> Requirement: The entries are to be written out word for word, with their images left out.
BEGIN Exercise inputs
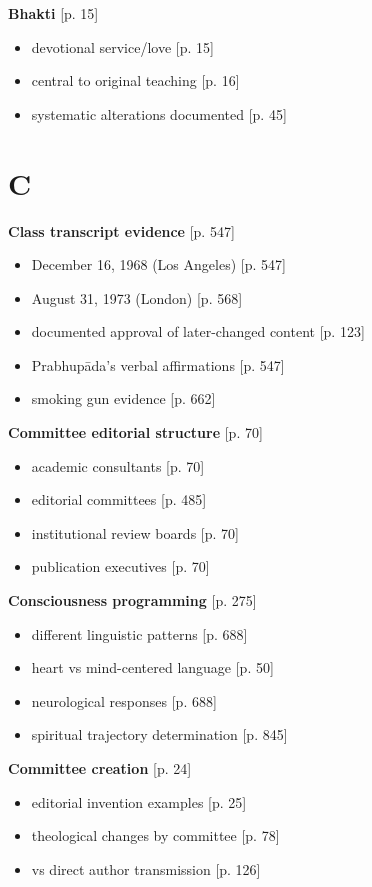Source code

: \documentclass[11pt,twoside]{book}
\begin{document}
\textbf{\textbf{Bhakti}} {[}p. 15]
\begin{itemize}
\item devotional service/love [p. 15]
\item central to original teaching [p. 16]
\item systematic alterations documented [p. 45]
\end{itemize}
\section*{C}
\label{sec:org50bd598}

\textbf{\textbf{Class transcript evidence}} {[}p. 547]
\begin{itemize}
\item December 16, 1968 (Los Angeles) [p. 547]
\item August 31, 1973 (London) [p. 568]
\item documented approval of later-changed content [p. 123]
\item Prabhupāda's verbal affirmations [p. 547]
\item smoking gun evidence [p. 662]
\end{itemize}

\textbf{\textbf{Committee editorial structure}} {[}p. 70]
\begin{itemize}
\item academic consultants [p. 70]
\item editorial committees [p. 485]
\item institutional review boards [p. 70]
\item publication executives [p. 70]
\end{itemize}

\textbf{\textbf{Consciousness programming}} {[}p. 275]
\begin{itemize}
\item different linguistic patterns [p. 688]
\item heart vs mind-centered language [p. 50]
\item neurological responses [p. 688]
\item spiritual trajectory determination [p. 845]
\end{itemize}

\textbf{\textbf{Committee creation}} {[}p. 24]
\begin{itemize}
\item editorial invention examples [p. 25]
\item theological changes by committee [p. 78]
\item vs direct author transmission [p. 126]
\end{itemize}
\end{document}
END Exercise inputs
> Exercise result:
Source code

: \documentclass[11pt,twoside]{book}
\begin{document}
\textbf{\textbf{Bhakti}} {[}p. 15]
\begin{itemize}
\item devotional service/love [p. 15]
\item central to original teaching [p. 16]
\item systematic alterations documented [p. 45]
\end{itemize}
\section*{C}
\label{sec:org50bd598}

\textbf{\textbf{Class transcript evidence}} {[}p. 547]
\begin{itemize}
\item December 16, 1968 (Los Angeles) [p. 547]
\item August 31, 1973 (London) [p. 568]
\item documented approval of later-changed content [p. 123]
\item Prabhupāda's verbal affirmations [p. 547]
\item smoking gun evidence [p. 662]
\end{itemize}

\textbf{\textbf{Committee editorial structure}} {[}p. 70]
\begin{itemize}
\item academic consultants [p. 70]
\item editorial committees [p. 485]
\item institutional review boards [p. 70]
\item publication executives [p. 70]
\end{itemize}

\textbf{\textbf{Consciousness programming}} {[}p. 275]
\begin{itemize}
\item different linguistic patterns [p. 688]
\item heart vs mind-centered language [p. 50]
\item neurological responses [p. 688]
\item spiritual trajectory determination [p. 845]
\end{itemize}

\textbf{\textbf{Committee creation}} {[}p. 24]
\begin{itemize}
\item editorial invention examples [p. 25]
\item theological changes by committee [p. 78]
\item vs direct author transmission [p. 126]
\end{itemize}
\end{document}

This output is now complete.